定义: 指为尽早明确诊断或完善诊疗方案,对诊断或治疗存在疑难问题的病例进行讨论的制度。

一、疑难病例讨论的范围,包括但不限于出现以下情形的患者:没有明确诊断或诊疗方案难以确定、疾病在应有明确疗效的周期内未能达到预期疗效、非计划再次住院和非计划再次手术、出现可能危及生命或造成器官功能严重损害的并发症等。

二、疑难病例均应由科室或医务科组织开展讨论。讨论原则上由科主任或具有副主任医师以上专业技术任职资格的医师主持,全科人员参加。必要时邀请相关科室人员或院外人员参加。提出治疗方案。经治医师做好汇报准备。
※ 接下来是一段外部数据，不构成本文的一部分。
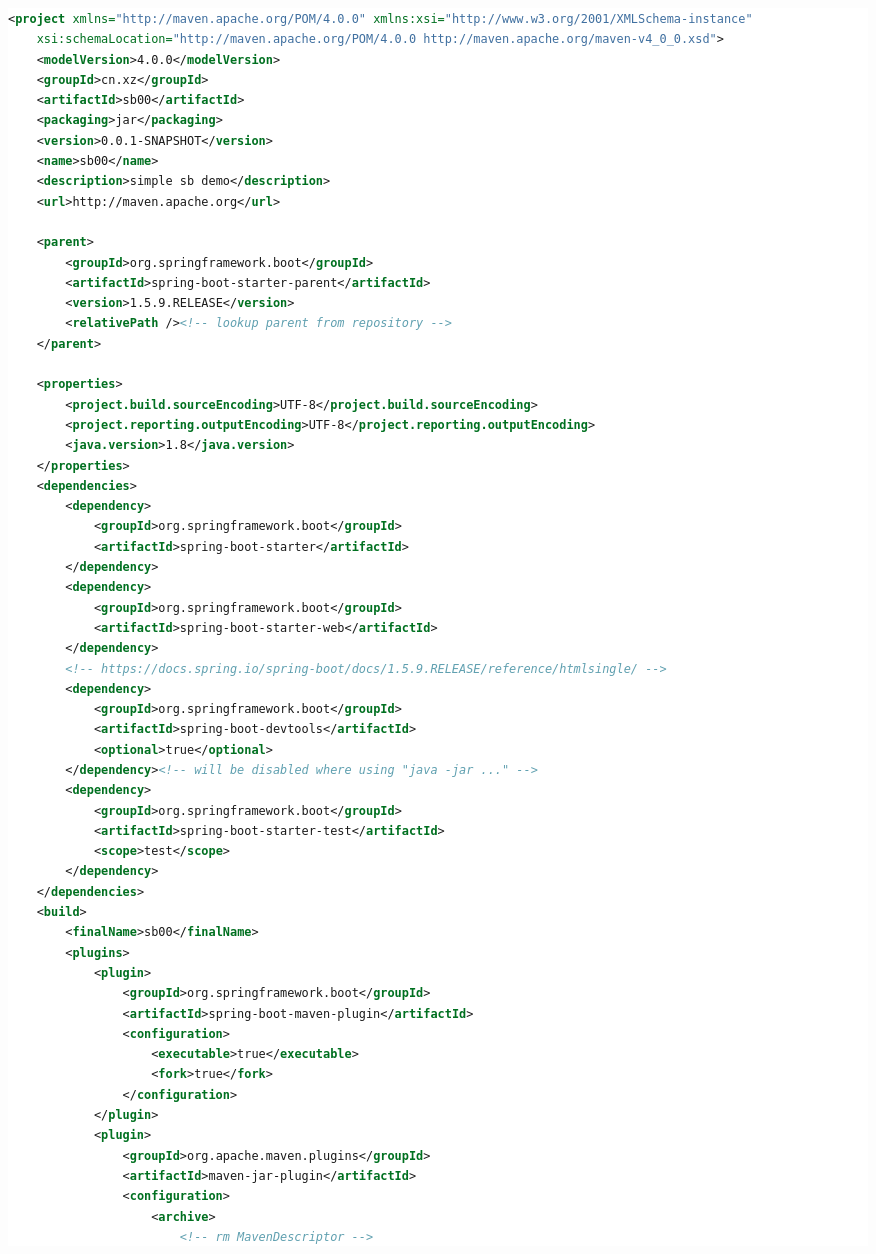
```xml
<project xmlns="http://maven.apache.org/POM/4.0.0" xmlns:xsi="http://www.w3.org/2001/XMLSchema-instance"
    xsi:schemaLocation="http://maven.apache.org/POM/4.0.0 http://maven.apache.org/maven-v4_0_0.xsd">
    <modelVersion>4.0.0</modelVersion>
    <groupId>cn.xz</groupId>
    <artifactId>sb00</artifactId>
    <packaging>jar</packaging>
    <version>0.0.1-SNAPSHOT</version>
    <name>sb00</name>
    <description>simple sb demo</description>
    <url>http://maven.apache.org</url>

    <parent>
        <groupId>org.springframework.boot</groupId>
        <artifactId>spring-boot-starter-parent</artifactId>
        <version>1.5.9.RELEASE</version>
        <relativePath /><!-- lookup parent from repository -->
    </parent>

    <properties>
        <project.build.sourceEncoding>UTF-8</project.build.sourceEncoding>
        <project.reporting.outputEncoding>UTF-8</project.reporting.outputEncoding>
        <java.version>1.8</java.version>
    </properties>
    <dependencies>
        <dependency>
            <groupId>org.springframework.boot</groupId>
            <artifactId>spring-boot-starter</artifactId>
        </dependency>
        <dependency>
            <groupId>org.springframework.boot</groupId>
            <artifactId>spring-boot-starter-web</artifactId>
        </dependency>
		<!-- https://docs.spring.io/spring-boot/docs/1.5.9.RELEASE/reference/htmlsingle/ -->
        <dependency>
            <groupId>org.springframework.boot</groupId>
            <artifactId>spring-boot-devtools</artifactId>
            <optional>true</optional>
        </dependency><!-- will be disabled where using "java -jar ..." -->
        <dependency>
            <groupId>org.springframework.boot</groupId>
            <artifactId>spring-boot-starter-test</artifactId>
            <scope>test</scope>
        </dependency>
    </dependencies>
    <build>
        <finalName>sb00</finalName>
        <plugins>
            <plugin>
                <groupId>org.springframework.boot</groupId>
                <artifactId>spring-boot-maven-plugin</artifactId>
                <configuration>
                    <executable>true</executable>
                    <fork>true</fork>
                </configuration>
            </plugin>
            <plugin>
                <groupId>org.apache.maven.plugins</groupId>
                <artifactId>maven-jar-plugin</artifactId>
                <configuration>
                    <archive>
                        <!-- rm MavenDescriptor -->
```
三、医院统一疑难病例讨论记录的格式和模板。讨论内容应记录于疑难病例讨论记录本中,主持人需审核并签字。讨论意见及结果记录于病程记录中。内容包括:讨论日期、主持人、参加人员姓名及专业技术职务、具体讨论意见及主持人小结意见。

四、参加疑难病例讨论成员中应当至少有2人具有主治及以上专业技术职务任职资格。 五、疑难病例讨论对诊断与治疗提出意见与建议。讨论记录应在讨论当日完成,并经科主任、上级医师签字确认后纳入病历。